Thanks so much for all feedback on yesterday’s post about the WI collaboration with Hobbycraft. I’m ploughing through the emails, and will respond to everyone. You can read some of the responses on my twitter feed and in the comments on yesterday’s post.
In the interests of fairness, tomorrow I’ll be sharing some of my favourite designs made using man made fibres, but today I’m sharing a few of my makes which show off some fabulous British wool and wool blends.
Just for the record, my interpretation of “British” wool means that the fleece grew on the back of a British sheep and that will always be my first choice for personal projects. However, there are some fabulous independent spinners and dyers doing amazing stuff with natural fibres and I shall definitely write about those in the future.
First up is this “work in progress”, a plain sock which is on the needles at the moment. I like my socks plain, simple and a perfect fit in a good quality yarn. This Signature 4 ply from West Yorkshire Spinners definitely fits the bill and priced at £7.20 for 400m (a 100g ball) it compare favourably with other commercial sock yarns. I’ve got a bit of a WYS “thing” going at the moment, you may recall the beautiful mohair wrap I made at Easter. They do a great range of DK and Aran weights and are reasonably priced. The Aire Valley DK washes particularly well and is great for kids wear.

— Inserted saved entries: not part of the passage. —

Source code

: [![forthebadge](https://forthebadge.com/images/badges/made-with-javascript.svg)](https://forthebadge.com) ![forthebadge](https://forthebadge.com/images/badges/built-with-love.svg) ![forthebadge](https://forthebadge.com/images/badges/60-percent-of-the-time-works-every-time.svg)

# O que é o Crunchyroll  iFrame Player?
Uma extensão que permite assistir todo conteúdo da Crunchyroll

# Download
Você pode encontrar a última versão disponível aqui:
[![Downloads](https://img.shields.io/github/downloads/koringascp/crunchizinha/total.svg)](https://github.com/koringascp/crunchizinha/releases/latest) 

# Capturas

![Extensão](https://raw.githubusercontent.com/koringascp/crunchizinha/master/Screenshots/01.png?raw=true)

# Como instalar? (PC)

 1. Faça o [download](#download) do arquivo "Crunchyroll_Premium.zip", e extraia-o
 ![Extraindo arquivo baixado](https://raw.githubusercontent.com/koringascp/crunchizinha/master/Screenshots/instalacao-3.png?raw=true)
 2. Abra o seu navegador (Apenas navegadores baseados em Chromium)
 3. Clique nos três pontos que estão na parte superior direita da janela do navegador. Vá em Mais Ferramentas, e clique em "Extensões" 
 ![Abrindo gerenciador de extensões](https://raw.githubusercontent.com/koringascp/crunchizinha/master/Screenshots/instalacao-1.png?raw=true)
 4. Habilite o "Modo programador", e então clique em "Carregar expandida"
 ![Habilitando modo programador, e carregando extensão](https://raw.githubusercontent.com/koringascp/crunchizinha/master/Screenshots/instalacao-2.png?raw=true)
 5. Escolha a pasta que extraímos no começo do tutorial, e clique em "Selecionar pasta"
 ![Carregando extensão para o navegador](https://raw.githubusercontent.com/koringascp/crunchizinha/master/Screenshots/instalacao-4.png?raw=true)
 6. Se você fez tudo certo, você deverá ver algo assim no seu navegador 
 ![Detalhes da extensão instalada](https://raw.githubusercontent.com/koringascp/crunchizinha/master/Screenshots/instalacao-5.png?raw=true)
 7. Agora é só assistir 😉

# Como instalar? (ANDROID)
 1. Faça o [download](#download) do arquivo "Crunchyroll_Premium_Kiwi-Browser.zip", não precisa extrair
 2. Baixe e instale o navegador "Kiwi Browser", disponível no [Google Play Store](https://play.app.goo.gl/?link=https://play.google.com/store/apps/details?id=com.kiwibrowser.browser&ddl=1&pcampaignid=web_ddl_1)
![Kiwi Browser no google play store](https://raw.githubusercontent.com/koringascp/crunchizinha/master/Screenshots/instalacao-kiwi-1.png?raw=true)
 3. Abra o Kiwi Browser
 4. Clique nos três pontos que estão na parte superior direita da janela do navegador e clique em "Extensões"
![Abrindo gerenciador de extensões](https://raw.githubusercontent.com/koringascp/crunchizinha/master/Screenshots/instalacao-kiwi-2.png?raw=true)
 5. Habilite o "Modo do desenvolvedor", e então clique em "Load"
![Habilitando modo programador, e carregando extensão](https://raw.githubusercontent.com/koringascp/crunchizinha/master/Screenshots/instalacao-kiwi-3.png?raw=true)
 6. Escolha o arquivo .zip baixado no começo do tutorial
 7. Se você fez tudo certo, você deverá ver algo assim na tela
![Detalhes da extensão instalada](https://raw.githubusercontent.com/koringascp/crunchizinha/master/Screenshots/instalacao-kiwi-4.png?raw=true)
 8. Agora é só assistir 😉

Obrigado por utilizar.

Willow Shawl, pattern and photo Credit Vicki Magnus, full details on Ravelry (click on the photo to be redirected to Ravelry))
A long time favourite dyer of mine is Vicki Magnus of Eden Cottage Yarns,lots of my personal projects are made in her gorgeous yarns. Among her British yarns is the new MIlburn 4 ply. ( a blend of Blue Faced Leicester and silk), I can’t wait to treat myself to a skein. Vicki kindly gave permission to use the photo above. You can find the pattern details and download on her Ravelry page.
It’s always a bonus when an editor supports my choice for British yarn and these gorgeous wrist warmers in two beautiful shades of New Lanark DK first appeared in Love Crochet last year. This yarn definitely falls into the “super value” category and comes in a great range of colours. If you’re not familiar with New Lanark, do visit the website and drool over the amazing shades. A visit is highly recommended too!
Of course, I’m lucky to have such great editors, Knit Now for example have done great stuff in supporting and promoting British yarns (if you’re looking for more British yarn suppliers, take a look at the current issue which has plenty of adverts for British yarn suppliers).
One of my all time favourite shoots has to be this simple ear warmer from Inside Crochet. Made using two balls of Erika Knight’s British Blue yarn it is just adorable and really shows off the subtle shades and soft yarn Erika Knight has become known for. Ideal for baby knits and for colour work, the 25g balls are the perfect size for little treats and fair isle projects.
Photo Credit: Britt Spring for Inside Crochet (c) Tailormade Publishing
I’m often drawn to the colour and texture of a yarn and that often influences a design. The two shades of British Blue I used here are “Milk Chocolate” and “Steve”, other yarns in the range include “Mouse” and “Iced Gem” and are equally beautiful.
Another great value and beautiful yarn which I recently discovered comes from Devon. Lily Warne wools (cheaper, by the way, than the Hobbycraft Heritage yarn I talked about yesterday). Sold in DK and Aran weights the colour range can best be described as “scrumptious”. I’ve had great fun playing with different colour ways and I’ll have a project and pattern to share soon. Do take a look at Paula’s website, you can buy yarn and patterns direct or check out the list of stockists.
Photo Credit Lily Warne Wools. (Click on the photo to visit the website)
I just adore this photo and the super cute lambs steal the show!
Finally, I can’t write a post on British wool with a word for the producers. The farmers, shepherds, shearers and companies that provide us with one of the most beautiful, versatile and durable of fibres. Without healthy, happy sheep we wouldn’t have such beautiful yarns. So, thank you to everyone out on the fells at this time of year. If you’re interested to know more about the life of a shepherdess, I can throughly recommend you take a look at Alison O’Neill’s website. The neighbour of a friend of mine, she writes and records her life in the Howgills with humour and honesty.
Photo Kindly provided by Mike Glover to promote Kendal Wool Gathering. Click on the photo to visit the website.
I could write all morning about the gorgeous yarns, friendly suppliers and producers, but there’s really no substitute for going out and discovering British yarns for yourself. Do feel free to leave a link to your own favourites (or your own shop) in the comments and don’t fret, I know there hasn’t been a single mention for alpaca, cashmere or one of the many other beautiful fibres available. That’s a post for another day!